As cruzadas à Palestina enfrentariam os muçulmanos locais aos invasores cristãos, com a pequena população judaica da região frequentemente lutando ao lado daqueles contra estes, como em 1099, em Jerusalém, e em 1100, em Haifa. No século XII, na época da Segunda Cruzada, os muçulmanos se reunificam politicamente sob o comando do General Saladino, curdo nascido em Cairo. Saladino recupera Damasco (1174), Acre, Jafa, Beirute, e a própria Jerusalém, em 1187. Na Terceira Cruzada, Ricardo Coração de Leão derrotaria Saladino, forçando-o a negociar e celebrar o tratado de paz que “abriu caminho a um período de calmaria militar e tolerância religiosa na Palestina”2, permitindo aos cristãos visitar os lugares sagrados.
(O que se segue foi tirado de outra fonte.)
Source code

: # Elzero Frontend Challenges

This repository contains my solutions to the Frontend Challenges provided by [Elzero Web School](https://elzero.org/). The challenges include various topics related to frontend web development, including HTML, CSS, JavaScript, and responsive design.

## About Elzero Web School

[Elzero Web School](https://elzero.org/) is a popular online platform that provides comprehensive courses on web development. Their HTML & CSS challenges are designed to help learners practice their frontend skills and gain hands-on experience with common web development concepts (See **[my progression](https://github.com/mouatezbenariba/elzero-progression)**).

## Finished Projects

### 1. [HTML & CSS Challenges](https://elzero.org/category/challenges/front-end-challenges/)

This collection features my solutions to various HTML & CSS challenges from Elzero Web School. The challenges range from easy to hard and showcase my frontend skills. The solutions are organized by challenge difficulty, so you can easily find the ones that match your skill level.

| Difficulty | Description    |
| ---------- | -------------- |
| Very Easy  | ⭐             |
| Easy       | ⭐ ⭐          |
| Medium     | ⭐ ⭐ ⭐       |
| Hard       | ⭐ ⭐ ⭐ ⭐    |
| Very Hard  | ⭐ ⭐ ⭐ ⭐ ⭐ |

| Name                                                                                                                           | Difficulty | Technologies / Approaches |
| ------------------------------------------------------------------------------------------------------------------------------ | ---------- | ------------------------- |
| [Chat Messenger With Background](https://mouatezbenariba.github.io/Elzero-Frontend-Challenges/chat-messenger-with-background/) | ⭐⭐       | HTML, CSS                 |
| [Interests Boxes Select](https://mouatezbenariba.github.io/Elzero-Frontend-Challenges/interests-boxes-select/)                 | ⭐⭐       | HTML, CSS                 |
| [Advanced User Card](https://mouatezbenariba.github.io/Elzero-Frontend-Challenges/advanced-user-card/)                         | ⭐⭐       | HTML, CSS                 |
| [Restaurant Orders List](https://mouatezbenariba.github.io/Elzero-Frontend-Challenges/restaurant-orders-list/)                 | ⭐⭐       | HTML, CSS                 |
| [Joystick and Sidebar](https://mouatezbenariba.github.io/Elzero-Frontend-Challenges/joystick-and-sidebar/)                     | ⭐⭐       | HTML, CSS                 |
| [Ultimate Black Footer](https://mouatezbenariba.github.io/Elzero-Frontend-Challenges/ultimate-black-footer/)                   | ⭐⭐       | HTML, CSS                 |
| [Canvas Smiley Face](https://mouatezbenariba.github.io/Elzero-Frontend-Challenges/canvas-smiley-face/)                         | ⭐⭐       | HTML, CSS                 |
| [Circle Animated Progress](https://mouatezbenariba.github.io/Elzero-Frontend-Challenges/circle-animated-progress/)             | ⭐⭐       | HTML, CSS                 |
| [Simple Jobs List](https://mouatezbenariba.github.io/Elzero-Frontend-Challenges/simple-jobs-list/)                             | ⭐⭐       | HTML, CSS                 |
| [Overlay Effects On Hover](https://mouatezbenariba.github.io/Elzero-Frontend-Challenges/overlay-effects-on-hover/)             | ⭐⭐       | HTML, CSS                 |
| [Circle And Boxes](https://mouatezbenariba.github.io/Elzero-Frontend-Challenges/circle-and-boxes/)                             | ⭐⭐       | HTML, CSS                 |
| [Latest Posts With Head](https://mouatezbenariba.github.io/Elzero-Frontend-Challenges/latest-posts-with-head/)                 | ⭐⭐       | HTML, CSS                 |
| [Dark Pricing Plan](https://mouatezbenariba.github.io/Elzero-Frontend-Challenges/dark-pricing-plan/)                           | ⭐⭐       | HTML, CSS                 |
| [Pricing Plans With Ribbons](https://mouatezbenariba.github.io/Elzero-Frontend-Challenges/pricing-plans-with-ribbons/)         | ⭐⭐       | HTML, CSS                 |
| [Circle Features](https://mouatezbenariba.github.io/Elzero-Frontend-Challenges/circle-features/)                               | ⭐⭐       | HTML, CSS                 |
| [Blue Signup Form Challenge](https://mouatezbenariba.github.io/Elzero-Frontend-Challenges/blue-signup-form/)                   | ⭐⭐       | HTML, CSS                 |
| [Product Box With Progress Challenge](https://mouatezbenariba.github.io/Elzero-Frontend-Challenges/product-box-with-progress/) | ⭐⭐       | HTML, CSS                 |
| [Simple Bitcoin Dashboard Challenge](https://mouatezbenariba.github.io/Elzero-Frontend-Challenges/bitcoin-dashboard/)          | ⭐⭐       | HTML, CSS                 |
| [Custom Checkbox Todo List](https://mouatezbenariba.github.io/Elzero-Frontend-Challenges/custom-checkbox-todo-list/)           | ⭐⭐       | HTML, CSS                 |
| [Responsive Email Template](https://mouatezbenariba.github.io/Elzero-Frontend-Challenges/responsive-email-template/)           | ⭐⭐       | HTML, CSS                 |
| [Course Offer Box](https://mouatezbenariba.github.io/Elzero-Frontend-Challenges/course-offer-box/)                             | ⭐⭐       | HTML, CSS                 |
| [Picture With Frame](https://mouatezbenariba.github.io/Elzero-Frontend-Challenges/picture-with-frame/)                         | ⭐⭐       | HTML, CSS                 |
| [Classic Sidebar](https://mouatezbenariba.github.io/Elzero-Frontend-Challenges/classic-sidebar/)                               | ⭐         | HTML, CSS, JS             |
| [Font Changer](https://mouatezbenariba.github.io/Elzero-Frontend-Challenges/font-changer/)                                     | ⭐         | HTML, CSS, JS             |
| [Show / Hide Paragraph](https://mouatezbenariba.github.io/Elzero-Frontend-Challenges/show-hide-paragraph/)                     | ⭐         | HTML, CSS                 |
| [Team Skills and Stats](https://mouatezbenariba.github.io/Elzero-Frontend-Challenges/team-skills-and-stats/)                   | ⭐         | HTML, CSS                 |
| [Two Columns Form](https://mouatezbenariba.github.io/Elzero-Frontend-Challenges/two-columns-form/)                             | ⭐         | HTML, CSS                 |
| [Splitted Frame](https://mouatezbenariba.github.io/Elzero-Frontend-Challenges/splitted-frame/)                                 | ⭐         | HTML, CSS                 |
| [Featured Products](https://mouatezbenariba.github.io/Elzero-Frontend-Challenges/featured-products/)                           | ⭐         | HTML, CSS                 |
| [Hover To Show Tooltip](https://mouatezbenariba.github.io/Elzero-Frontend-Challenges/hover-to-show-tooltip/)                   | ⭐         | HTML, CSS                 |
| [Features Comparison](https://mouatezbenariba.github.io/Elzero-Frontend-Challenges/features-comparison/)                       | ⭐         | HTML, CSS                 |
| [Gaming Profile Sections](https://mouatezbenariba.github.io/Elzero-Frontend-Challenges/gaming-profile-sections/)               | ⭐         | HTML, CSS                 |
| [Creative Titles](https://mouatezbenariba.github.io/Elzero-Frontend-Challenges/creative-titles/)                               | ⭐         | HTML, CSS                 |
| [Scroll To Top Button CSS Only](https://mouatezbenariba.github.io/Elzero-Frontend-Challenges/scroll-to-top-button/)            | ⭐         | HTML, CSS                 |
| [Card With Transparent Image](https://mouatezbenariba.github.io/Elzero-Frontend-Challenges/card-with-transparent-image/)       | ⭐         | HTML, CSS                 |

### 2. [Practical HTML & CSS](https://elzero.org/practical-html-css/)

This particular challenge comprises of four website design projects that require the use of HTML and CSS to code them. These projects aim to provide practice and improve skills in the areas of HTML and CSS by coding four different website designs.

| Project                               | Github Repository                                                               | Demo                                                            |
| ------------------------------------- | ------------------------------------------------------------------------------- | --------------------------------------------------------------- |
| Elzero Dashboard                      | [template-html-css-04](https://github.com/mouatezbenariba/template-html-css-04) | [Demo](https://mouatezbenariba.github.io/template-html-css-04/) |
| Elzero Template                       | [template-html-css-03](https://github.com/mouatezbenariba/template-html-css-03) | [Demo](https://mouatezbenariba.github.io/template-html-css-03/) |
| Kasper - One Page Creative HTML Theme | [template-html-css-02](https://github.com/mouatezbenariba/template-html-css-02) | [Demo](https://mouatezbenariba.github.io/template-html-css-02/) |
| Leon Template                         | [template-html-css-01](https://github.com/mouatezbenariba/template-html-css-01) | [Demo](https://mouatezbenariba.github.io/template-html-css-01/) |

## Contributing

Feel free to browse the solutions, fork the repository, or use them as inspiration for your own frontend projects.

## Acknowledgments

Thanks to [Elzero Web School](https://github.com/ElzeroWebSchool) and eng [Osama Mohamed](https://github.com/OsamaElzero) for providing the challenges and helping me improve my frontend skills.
A Quarta Cruzada (1199) planejava tomar o Egito por mar, mas fez um desvio para a região da atual Turquia, instalando o Império Latino de Constantinopla. A Palestina só voltaria a ser afetada pela Cruzada de Federico II que, conhecedor da língua árabe, foi capaz de “obter do sultão a entrega pacífica, embora condicionada, de várias terras e das cidades de Belém, Nazaré e Jerusalém, onde o imperador entrou e foi coroado em 1229”3. Já em 1244, Jerusalém voltaria ao poder dos árabes, e o último reduto cristão na Palestina, São João de Acre, cairia em 1291. O controle de toda a área entre o Jordão e o Mar Mediterrâneo—os atuais territórios de Israel e da Palestina Ocupada—permaneceria em mãos árabes até a invasão turco-otomana, em 1517. Mesmo durante o período marcado pela sua incorporação ao Império Turco-Otomano (de 1517 até 1917, com uma interrupção egípcia durante a década de 1830), a Palestina manteria sua enorme maioria árabe, organizada segundo laços sociais bem arraigados na região, que o império turco não alteraria significativamente.

As sucessivas demonstrações de desmemória na política ocidental para o Oriente Médio contrastam com o forte arraigo que certos eventos históricos possuem na reminiscência das massas árabes. Em 1993, acusado de estar celebrando com os israelenses, em Oslo, um tratado que não concedia nada aos palestinos e o instalava na posição de cão de guarda de Israel, o líder Yasser Arafat insistia, um pouco pateticamente (dadas as condições em que negociava), que ele não celebraria qualquer paz, mas “a paz de Saladino”. O leitor dos EUA não tinha a menor noção do que se referenciava ali, mas o povo árabe não deixava de notar a ironia involuntária da impotente insistência de Arafat na menção a Saladino. Antes de entrar no período histórico que imediatamente influencia o curso dos acontecimentos que nos ocupam, portanto, é boa ideia lembrar alguns fatos que se desprendem desse esquemático sumário de alguns séculos de história palestina. Inicia-se no século VII uma intensa arabização da região, que já era visível em séculos anteriores a Maomé, mas que solidifica suas raízes com a chegada dos árabes a Jerusalém, em 638, e a construção da mesquita Al-Aqsa. Durante os próximos 1.300 anos os árabes serão a grande maioria em toda a região da Palestina. No período das Cruzadas, estima-se que havia em torno de 1.000 famílias judias na região.4 Em 1914, já depois das primeiras ondas migratórias estimuladas pelo sionismo, a Palestina (ainda, naquele momento, sob domínio otomano) tinha uma população de 657.000 árabes muçulmanos, 81.000 árabes cristãos e 59.000 judeus.5 De acordo com o censo da Palestina de 1922, feito pelos britânicos, a população era 78% muçulmana, 9,6% cristã (árabe, claro) e 11% judaica. No entanto, no jornalismo “ponderado” sobre a região, mesmo depois de 60 anos de limpeza étnica e 43 anos de ocupação ilegal, você verá desinformados funcionários da grande mídia dissertando, “mui ponderadamente”, sobre os “direitos” dos dois povos sobre a Palestina.